The high-performance solution provided by the Condition Monitoring Library is shown in the diagram below. The control task collects data in "packets" of 20 samples via the oversampling terminal (shown in blue in the diagram). These are stored in a buffer whose size corresponds to the length of the input buffer of the amplitude spectrum function block (125000 / 20 = 6250, shown in green in the diagram). Once the buffer is full, i.e. after 3125 cycles of the control task, its object reference is transferred to a second task (processing task) with the aid of an asynchronous communication mechanism (FIFO principle), which has a much longer cycle time of 20 milliseconds. According to the rule of thumb described in Task Setting, a maximum cycle time of 1,562.5 ms is allowed for the calculating task. This requirement is clearly met with the value of 20 ms.

This communication mechanism uses hardware-secured, so-called atomic operations to guarantee that only one of the tasks has access to the corresponding buffer (hereinafter also referred to as MultiArray) at the same time. This is similar to a transfer tray at a bank counter, which ensures that either the customer or the cashier (but not both simultaneously) can access its contents.

Response latency The FIFO principle applies to queues. Therefore, and because of asynchronous communication, the result is not immediately available. Responses with variable latency are possible.

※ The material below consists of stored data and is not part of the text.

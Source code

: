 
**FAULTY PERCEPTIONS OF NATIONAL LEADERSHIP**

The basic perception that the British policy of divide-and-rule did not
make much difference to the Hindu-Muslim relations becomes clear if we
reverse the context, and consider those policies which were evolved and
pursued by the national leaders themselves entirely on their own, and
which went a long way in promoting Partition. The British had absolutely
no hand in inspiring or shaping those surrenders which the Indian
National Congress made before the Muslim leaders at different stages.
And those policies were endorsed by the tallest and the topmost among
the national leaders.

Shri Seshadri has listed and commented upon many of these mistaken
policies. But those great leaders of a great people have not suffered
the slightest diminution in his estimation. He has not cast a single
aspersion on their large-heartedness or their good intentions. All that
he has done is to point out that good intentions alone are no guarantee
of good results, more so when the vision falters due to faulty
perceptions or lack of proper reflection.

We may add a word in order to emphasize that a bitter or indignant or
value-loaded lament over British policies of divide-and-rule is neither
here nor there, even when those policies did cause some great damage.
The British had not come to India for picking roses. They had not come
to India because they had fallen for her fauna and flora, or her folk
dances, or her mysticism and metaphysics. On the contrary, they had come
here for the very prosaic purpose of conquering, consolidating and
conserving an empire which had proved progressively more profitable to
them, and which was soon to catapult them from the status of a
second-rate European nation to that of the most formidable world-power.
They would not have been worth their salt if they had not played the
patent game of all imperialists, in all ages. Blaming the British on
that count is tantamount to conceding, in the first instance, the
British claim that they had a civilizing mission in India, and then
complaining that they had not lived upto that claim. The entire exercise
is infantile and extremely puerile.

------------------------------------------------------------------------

The calculation result (the magnitude spectrum) is returned to the control task via a further queue with the same communication mechanism, which can then further evaluate it. Of course, communication to another, third task and the provision of the result in the computing task itself is also possible.

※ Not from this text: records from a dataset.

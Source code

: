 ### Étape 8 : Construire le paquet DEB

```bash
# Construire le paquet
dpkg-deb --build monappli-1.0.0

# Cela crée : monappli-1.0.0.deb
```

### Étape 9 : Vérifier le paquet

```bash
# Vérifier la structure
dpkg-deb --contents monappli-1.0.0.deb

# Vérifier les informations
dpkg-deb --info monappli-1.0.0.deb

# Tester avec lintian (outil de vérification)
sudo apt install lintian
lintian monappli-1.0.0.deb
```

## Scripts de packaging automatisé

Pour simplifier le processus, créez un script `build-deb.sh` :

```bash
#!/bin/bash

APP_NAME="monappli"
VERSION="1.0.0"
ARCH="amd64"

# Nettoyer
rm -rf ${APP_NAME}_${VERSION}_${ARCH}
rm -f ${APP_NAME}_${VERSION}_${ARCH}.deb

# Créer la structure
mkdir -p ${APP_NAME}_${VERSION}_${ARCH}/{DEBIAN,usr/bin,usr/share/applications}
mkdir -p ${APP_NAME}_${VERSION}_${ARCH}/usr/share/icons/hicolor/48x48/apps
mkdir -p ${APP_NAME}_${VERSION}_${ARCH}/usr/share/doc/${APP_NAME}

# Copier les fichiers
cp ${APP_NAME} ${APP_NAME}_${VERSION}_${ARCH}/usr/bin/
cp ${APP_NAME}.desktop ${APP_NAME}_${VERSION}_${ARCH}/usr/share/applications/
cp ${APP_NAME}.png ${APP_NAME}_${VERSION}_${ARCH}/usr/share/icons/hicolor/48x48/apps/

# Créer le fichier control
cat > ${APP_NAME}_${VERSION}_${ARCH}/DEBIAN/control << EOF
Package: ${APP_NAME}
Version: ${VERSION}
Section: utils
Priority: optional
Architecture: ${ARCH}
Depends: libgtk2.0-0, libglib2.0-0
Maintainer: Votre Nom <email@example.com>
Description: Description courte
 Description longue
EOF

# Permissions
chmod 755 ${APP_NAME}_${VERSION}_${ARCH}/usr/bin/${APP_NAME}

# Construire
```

In general, compared to motion applications the computing task is not subject to hard real-time conditions and can therefore be executed with a lower priority than the control task. The task management of the TwinCAT 3 system ensures that the task with the highest priority is always executed first, so that these real-time conditions can be fulfilled even with complex calculations.

The presented concept can be used on both single-core and multi-core CPUs. Distribution over many cores is possible without the central locks causing bottlenecks.

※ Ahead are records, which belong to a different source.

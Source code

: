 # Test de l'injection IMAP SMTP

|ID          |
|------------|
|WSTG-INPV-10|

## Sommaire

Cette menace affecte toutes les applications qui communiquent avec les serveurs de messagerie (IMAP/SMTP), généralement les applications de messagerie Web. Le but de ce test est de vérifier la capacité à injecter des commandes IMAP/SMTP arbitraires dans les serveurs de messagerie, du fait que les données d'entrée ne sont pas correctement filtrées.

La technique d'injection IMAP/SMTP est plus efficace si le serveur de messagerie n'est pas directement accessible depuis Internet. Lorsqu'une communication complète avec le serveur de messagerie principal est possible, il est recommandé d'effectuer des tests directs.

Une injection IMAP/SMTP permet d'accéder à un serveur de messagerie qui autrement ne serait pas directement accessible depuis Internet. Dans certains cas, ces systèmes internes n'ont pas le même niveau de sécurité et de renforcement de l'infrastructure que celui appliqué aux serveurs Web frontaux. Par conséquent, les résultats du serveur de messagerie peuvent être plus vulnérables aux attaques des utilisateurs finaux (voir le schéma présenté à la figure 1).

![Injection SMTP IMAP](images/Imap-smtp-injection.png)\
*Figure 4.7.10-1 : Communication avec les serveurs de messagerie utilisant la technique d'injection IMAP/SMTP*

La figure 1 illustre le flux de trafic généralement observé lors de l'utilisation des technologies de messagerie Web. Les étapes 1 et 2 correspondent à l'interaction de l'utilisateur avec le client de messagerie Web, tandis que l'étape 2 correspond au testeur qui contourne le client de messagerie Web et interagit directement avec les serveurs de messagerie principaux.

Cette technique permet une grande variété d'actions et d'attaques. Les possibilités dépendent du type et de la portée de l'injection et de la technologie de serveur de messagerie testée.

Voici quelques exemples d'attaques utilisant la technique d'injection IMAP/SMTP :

Timeout The internal communication commands for the transfer tray may fail in rare cases, e.g. depending on the properties of the hardware. If, for example, there is an empty buffer in the queue that cannot be removed, because another task is currently accessing it. A synchronous timeout is specified and may occur as a result of a timeout error. The program must therefore always be prepared for the possible error state to the effect that a buffer required for the continuity of the signal data is not available. Consequential errors such as data overflow and discontinuities of analyzed time series must be processed in a consistent manner. As long as the input signal data of an analysis chain can be collected without errors, discontinuities do not occur. If a single timeout occurred in a downstream algorithm function block, or if no result MultiArray buffer was available for the downstream algorithm function block, neither input data nor result data are lost. They are transferred during the next call.

How the transfer tray works

The transfer tray itself is displayed using an internal function block provided by the Tc3_CM library. This function block is initialized with initial parameters that are defined in the global structure instance.

The typical use of queues is that buffers from exactly one task are added to the queue with a fixed data stream identifier, and these buffers are removed from a specific other task for processing. These buffers are then sent back via another queue with a different binding identifier and reused. However, it is also no problem if several tasks have read or write access to the same queues, e.g. when analyzing statistical data.

The MultiArray buffers

So-called MultiArray buffers are used to communicate data via the transfer tray from one task to the next. These are explained in the chapter "Using the MultiArray feature".